(Data records)
————————
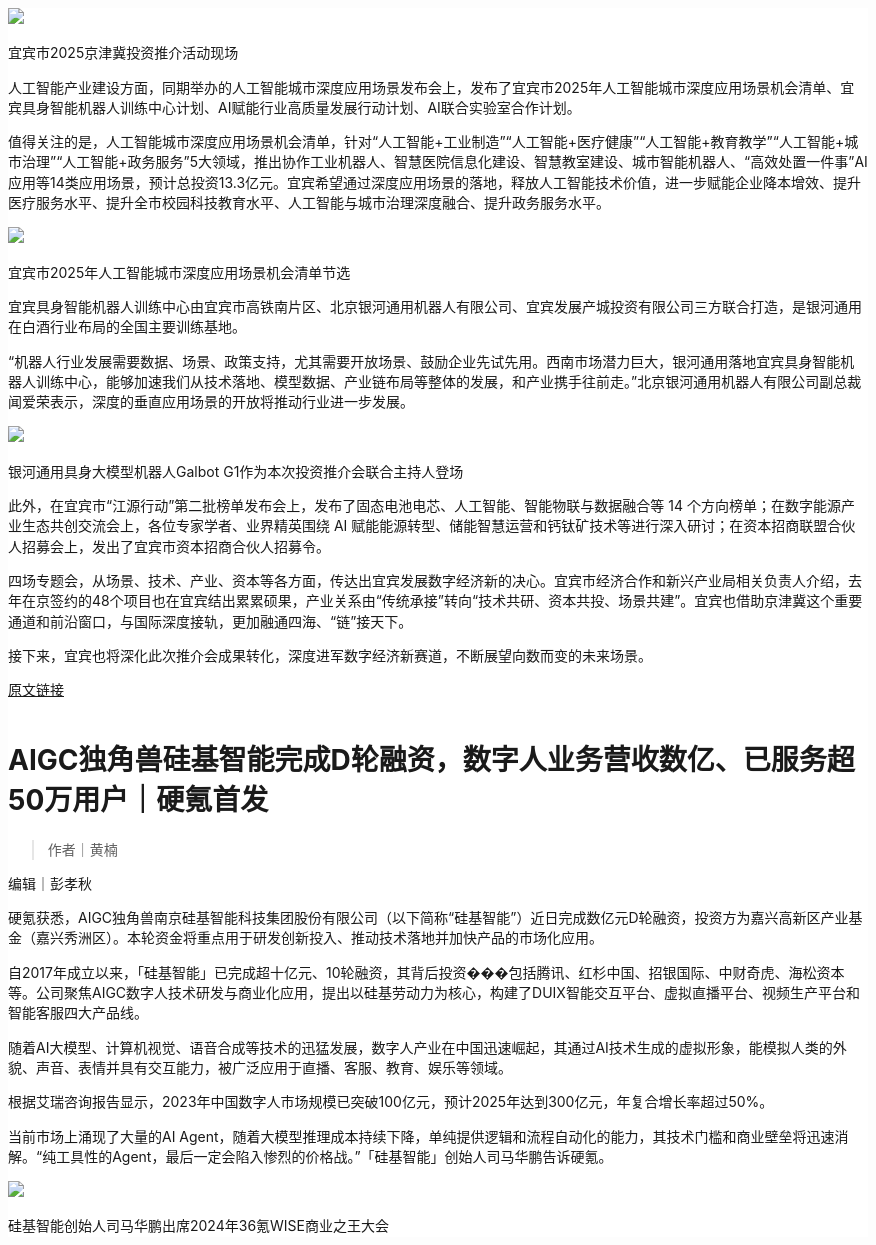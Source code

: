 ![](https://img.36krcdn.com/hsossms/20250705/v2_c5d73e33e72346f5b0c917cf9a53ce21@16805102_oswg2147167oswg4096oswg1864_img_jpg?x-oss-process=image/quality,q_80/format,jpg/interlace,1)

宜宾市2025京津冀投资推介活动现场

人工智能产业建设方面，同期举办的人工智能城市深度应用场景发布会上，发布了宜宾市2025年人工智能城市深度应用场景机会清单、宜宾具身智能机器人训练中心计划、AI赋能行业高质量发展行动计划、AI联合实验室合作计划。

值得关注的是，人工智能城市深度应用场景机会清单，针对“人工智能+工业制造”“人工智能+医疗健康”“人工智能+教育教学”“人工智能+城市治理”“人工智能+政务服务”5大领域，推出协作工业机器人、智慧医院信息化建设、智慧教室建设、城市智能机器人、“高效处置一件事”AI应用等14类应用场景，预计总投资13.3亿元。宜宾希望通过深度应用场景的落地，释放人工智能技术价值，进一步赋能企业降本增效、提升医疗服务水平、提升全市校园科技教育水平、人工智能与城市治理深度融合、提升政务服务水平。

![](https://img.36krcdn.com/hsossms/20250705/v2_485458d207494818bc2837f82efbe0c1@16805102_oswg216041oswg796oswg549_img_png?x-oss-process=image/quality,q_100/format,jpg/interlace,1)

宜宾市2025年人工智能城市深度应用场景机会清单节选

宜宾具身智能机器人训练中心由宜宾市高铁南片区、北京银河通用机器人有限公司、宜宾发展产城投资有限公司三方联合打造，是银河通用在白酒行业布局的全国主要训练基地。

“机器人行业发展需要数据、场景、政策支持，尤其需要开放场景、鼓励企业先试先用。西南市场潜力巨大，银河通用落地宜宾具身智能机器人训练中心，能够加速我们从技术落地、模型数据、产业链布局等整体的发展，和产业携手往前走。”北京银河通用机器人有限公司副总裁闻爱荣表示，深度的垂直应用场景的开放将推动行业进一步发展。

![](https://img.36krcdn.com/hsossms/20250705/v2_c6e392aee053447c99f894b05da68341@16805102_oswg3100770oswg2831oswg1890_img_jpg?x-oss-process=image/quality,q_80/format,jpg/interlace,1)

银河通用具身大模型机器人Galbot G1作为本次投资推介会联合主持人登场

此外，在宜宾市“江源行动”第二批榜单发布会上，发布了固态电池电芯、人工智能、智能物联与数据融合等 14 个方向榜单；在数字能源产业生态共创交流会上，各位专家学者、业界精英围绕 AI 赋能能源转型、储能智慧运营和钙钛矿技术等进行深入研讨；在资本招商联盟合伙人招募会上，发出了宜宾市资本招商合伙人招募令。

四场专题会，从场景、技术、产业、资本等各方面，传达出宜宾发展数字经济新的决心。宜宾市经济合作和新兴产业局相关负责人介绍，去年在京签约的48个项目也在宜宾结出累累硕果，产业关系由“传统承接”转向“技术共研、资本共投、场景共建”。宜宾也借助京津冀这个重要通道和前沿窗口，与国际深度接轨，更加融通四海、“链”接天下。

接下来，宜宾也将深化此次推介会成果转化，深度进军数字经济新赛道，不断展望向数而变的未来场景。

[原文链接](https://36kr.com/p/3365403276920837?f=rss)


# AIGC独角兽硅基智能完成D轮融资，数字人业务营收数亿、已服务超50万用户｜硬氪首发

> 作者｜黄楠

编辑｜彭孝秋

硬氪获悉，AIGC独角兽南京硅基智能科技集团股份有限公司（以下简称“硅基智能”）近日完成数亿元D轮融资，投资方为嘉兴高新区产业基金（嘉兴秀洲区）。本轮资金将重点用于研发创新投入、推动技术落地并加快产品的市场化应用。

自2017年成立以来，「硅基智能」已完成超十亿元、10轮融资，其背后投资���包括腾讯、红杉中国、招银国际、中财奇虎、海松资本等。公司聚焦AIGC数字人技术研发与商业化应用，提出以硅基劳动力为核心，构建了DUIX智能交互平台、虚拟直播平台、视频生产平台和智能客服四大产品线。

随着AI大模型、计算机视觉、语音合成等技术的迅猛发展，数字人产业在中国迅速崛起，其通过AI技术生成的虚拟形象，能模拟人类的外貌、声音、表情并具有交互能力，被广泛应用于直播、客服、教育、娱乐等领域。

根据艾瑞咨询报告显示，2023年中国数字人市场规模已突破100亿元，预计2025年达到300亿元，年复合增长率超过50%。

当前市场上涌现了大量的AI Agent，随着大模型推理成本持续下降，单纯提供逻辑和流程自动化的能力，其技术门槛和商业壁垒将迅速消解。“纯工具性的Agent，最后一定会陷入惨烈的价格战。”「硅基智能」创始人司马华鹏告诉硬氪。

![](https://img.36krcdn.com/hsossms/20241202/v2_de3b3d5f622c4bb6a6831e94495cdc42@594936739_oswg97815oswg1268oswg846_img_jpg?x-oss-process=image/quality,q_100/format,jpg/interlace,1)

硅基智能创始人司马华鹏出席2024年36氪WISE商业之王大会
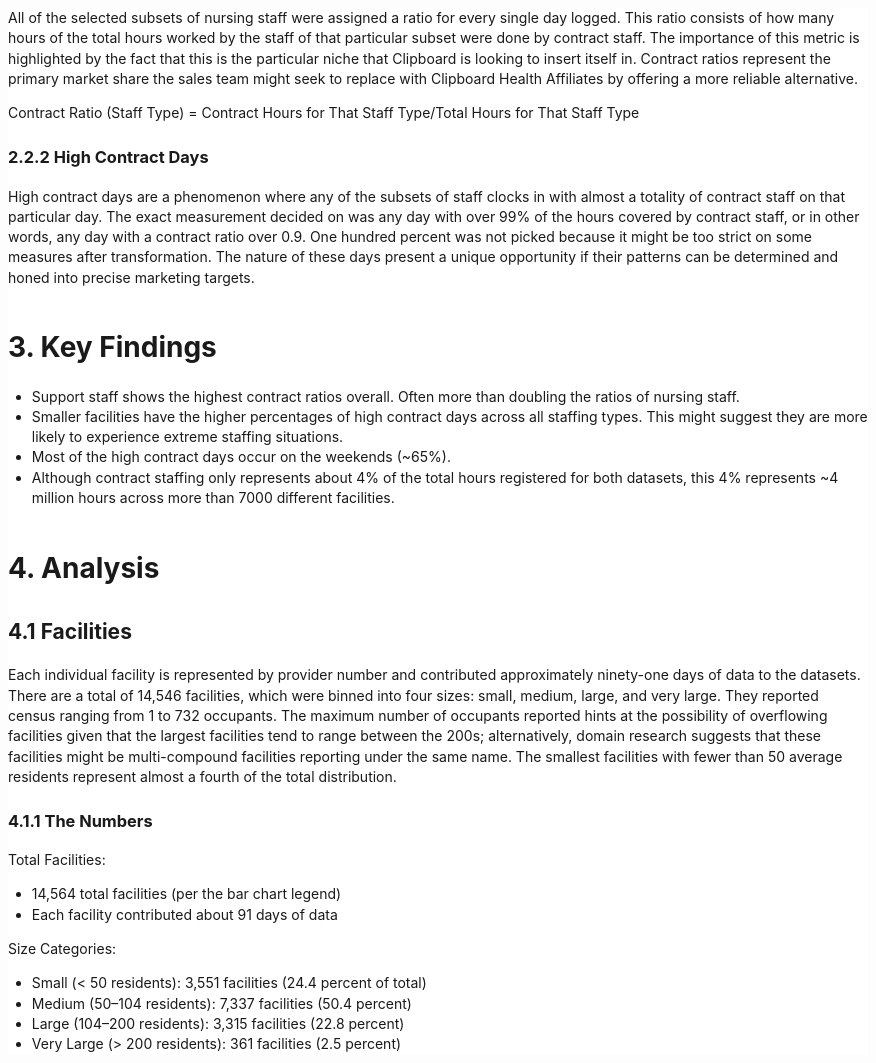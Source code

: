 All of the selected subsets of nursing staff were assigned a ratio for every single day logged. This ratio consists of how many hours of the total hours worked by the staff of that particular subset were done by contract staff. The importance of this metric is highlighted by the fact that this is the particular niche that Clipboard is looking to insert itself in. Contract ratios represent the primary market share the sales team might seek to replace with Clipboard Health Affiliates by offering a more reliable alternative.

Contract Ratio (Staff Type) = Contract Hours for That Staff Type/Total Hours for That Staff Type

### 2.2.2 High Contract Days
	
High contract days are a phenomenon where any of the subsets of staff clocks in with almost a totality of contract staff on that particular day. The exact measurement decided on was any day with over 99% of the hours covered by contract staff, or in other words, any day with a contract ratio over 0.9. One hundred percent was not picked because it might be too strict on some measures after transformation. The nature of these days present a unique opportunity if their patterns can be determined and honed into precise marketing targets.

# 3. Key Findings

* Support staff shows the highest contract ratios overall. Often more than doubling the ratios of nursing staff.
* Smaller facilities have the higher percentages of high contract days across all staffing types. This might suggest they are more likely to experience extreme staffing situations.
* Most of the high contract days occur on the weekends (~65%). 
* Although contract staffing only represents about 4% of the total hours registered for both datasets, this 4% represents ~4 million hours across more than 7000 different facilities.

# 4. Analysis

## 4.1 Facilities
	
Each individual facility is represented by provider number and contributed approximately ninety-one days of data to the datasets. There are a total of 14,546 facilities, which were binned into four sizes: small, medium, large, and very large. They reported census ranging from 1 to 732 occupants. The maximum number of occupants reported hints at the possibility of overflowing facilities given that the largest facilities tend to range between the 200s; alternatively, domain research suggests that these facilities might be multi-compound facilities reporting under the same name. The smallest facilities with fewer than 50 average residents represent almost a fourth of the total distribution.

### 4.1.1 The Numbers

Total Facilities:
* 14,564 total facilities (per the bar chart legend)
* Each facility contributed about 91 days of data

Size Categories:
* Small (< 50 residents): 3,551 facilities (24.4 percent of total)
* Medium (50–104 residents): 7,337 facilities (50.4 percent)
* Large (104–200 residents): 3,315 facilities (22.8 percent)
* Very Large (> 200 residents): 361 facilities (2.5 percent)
————————
# What is required
Transcribe the data exactly, minus any images.

# Exercise result
Source code

: ![](https://img.36krcdn.com/hsossms/20250705/v2_c5d73e33e72346f5b0c917cf9a53ce21@16805102_oswg2147167oswg4096oswg1864_img_jpg?x-oss-process=image/quality,q_80/format,jpg/interlace,1)

宜宾市2025京津冀投资推介活动现场

人工智能产业建设方面，同期举办的人工智能城市深度应用场景发布会上，发布了宜宾市2025年人工智能城市深度应用场景机会清单、宜宾具身智能机器人训练中心计划、AI赋能行业高质量发展行动计划、AI联合实验室合作计划。

值得关注的是，人工智能城市深度应用场景机会清单，针对“人工智能+工业制造”“人工智能+医疗健康”“人工智能+教育教学”“人工智能+城市治理”“人工智能+政务服务”5大领域，推出协作工业机器人、智慧医院信息化建设、智慧教室建设、城市智能机器人、“高效处置一件事”AI应用等14类应用场景，预计总投资13.3亿元。宜宾希望通过深度应用场景的落地，释放人工智能技术价值，进一步赋能企业降本增效、提升医疗服务水平、提升全市校园科技教育水平、人工智能与城市治理深度融合、提升政务服务水平。

![](https://img.36krcdn.com/hsossms/20250705/v2_485458d207494818bc2837f82efbe0c1@16805102_oswg216041oswg796oswg549_img_png?x-oss-process=image/quality,q_100/format,jpg/interlace,1)

宜宾市2025年人工智能城市深度应用场景机会清单节选

宜宾具身智能机器人训练中心由宜宾市高铁南片区、北京银河通用机器人有限公司、宜宾发展产城投资有限公司三方联合打造，是银河通用在白酒行业布局的全国主要训练基地。

“机器人行业发展需要数据、场景、政策支持，尤其需要开放场景、鼓励企业先试先用。西南市场潜力巨大，银河通用落地宜宾具身智能机器人训练中心，能够加速我们从技术落地、模型数据、产业链布局等整体的发展，和产业携手往前走。”北京银河通用机器人有限公司副总裁闻爱荣表示，深度的垂直应用场景的开放将推动行业进一步发展。

![](https://img.36krcdn.com/hsossms/20250705/v2_c6e392aee053447c99f894b05da68341@16805102_oswg3100770oswg2831oswg1890_img_jpg?x-oss-process=image/quality,q_80/format,jpg/interlace,1)

银河通用具身大模型机器人Galbot G1作为本次投资推介会联合主持人登场

此外，在宜宾市“江源行动”第二批榜单发布会上，发布了固态电池电芯、人工智能、智能物联与数据融合等 14 个方向榜单；在数字能源产业生态共创交流会上，各位专家学者、业界精英围绕 AI 赋能能源转型、储能智慧运营和钙钛矿技术等进行深入研讨；在资本招商联盟合伙人招募会上，发出了宜宾市资本招商合伙人招募令。

四场专题会，从场景、技术、产业、资本等各方面，传达出宜宾发展数字经济新的决心。宜宾市经济合作和新兴产业局相关负责人介绍，去年在京签约的48个项目也在宜宾结出累累硕果，产业关系由“传统承接”转向“技术共研、资本共投、场景共建”。宜宾也借助京津冀这个重要通道和前沿窗口，与国际深度接轨，更加融通四海、“链”接天下。

接下来，宜宾也将深化此次推介会成果转化，深度进军数字经济新赛道，不断展望向数而变的未来场景。

[原文链接](https://36kr.com/p/3365403276920837?f=rss)


# AIGC独角兽硅基智能完成D轮融资，数字人业务营收数亿、已服务超50万用户｜硬氪首发

> 作者｜黄楠

编辑｜彭孝秋

硬氪获悉，AIGC独角兽南京硅基智能科技集团股份有限公司（以下简称“硅基智能”）近日完成数亿元D轮融资，投资方为嘉兴高新区产业基金（嘉兴秀洲区）。本轮资金将重点用于研发创新投入、推动技术落地并加快产品的市场化应用。

自2017年成立以来，「硅基智能」已完成超十亿元、10轮融资，其背后投资���包括腾讯、红杉中国、招银国际、中财奇虎、海松资本等。公司聚焦AIGC数字人技术研发与商业化应用，提出以硅基劳动力为核心，构建了DUIX智能交互平台、虚拟直播平台、视频生产平台和智能客服四大产品线。

随着AI大模型、计算机视觉、语音合成等技术的迅猛发展，数字人产业在中国迅速崛起，其通过AI技术生成的虚拟形象，能模拟人类的外貌、声音、表情并具有交互能力，被广泛应用于直播、客服、教育、娱乐等领域。

根据艾瑞咨询报告显示，2023年中国数字人市场规模已突破100亿元，预计2025年达到300亿元，年复合增长率超过50%。

当前市场上涌现了大量的AI Agent，随着大模型推理成本持续下降，单纯提供逻辑和流程自动化的能力，其技术门槛和商业壁垒将迅速消解。“纯工具性的Agent，最后一定会陷入惨烈的价格战。”「硅基智能」创始人司马华鹏告诉硬氪。

![](https://img.36krcdn.com/hsossms/20241202/v2_de3b3d5f622c4bb6a6831e94495cdc42@594936739_oswg97815oswg1268oswg846_img_jpg?x-oss-process=image/quality,q_100/format,jpg/interlace,1)

硅基智能创始人司马华鹏出席2024年36氪WISE商业之王大会
Source code

: All of the selected subsets of nursing staff were assigned a ratio for every single day logged. This ratio consists of how many hours of the total hours worked by the staff of that particular subset were done by contract staff. The importance of this metric is highlighted by the fact that this is the particular niche that Clipboard is looking to insert itself in. Contract ratios represent the primary market share the sales team might seek to replace with Clipboard Health Affiliates by offering a more reliable alternative.

Contract Ratio (Staff Type) = Contract Hours for That Staff Type/Total Hours for That Staff Type

### 2.2.2 High Contract Days
	
High contract days are a phenomenon where any of the subsets of staff clocks in with almost a totality of contract staff on that particular day. The exact measurement decided on was any day with over 99% of the hours covered by contract staff, or in other words, any day with a contract ratio over 0.9. One hundred percent was not picked because it might be too strict on some measures after transformation. The nature of these days present a unique opportunity if their patterns can be determined and honed into precise marketing targets.

# 3. Key Findings

* Support staff shows the highest contract ratios overall. Often more than doubling the ratios of nursing staff.
* Smaller facilities have the higher percentages of high contract days across all staffing types. This might suggest they are more likely to experience extreme staffing situations.
* Most of the high contract days occur on the weekends (~65%). 
* Although contract staffing only represents about 4% of the total hours registered for both datasets, this 4% represents ~4 million hours across more than 7000 different facilities.

# 4. Analysis

## 4.1 Facilities
	
Each individual facility is represented by provider number and contributed approximately ninety-one days of data to the datasets. There are a total of 14,546 facilities, which were binned into four sizes: small, medium, large, and very large. They reported census ranging from 1 to 732 occupants. The maximum number of occupants reported hints at the possibility of overflowing facilities given that the largest facilities tend to range between the 200s; alternatively, domain research suggests that these facilities might be multi-compound facilities reporting under the same name. The smallest facilities with fewer than 50 average residents represent almost a fourth of the total distribution.

### 4.1.1 The Numbers

Total Facilities:
* 14,564 total facilities (per the bar chart legend)
* Each facility contributed about 91 days of data

Size Categories:
* Small (< 50 residents): 3,551 facilities (24.4 percent of total)
* Medium (50–104 residents): 7,337 facilities (50.4 percent)
* Large (104–200 residents): 3,315 facilities (22.8 percent)
* Very Large (> 200 residents): 361 facilities (2.5 percent)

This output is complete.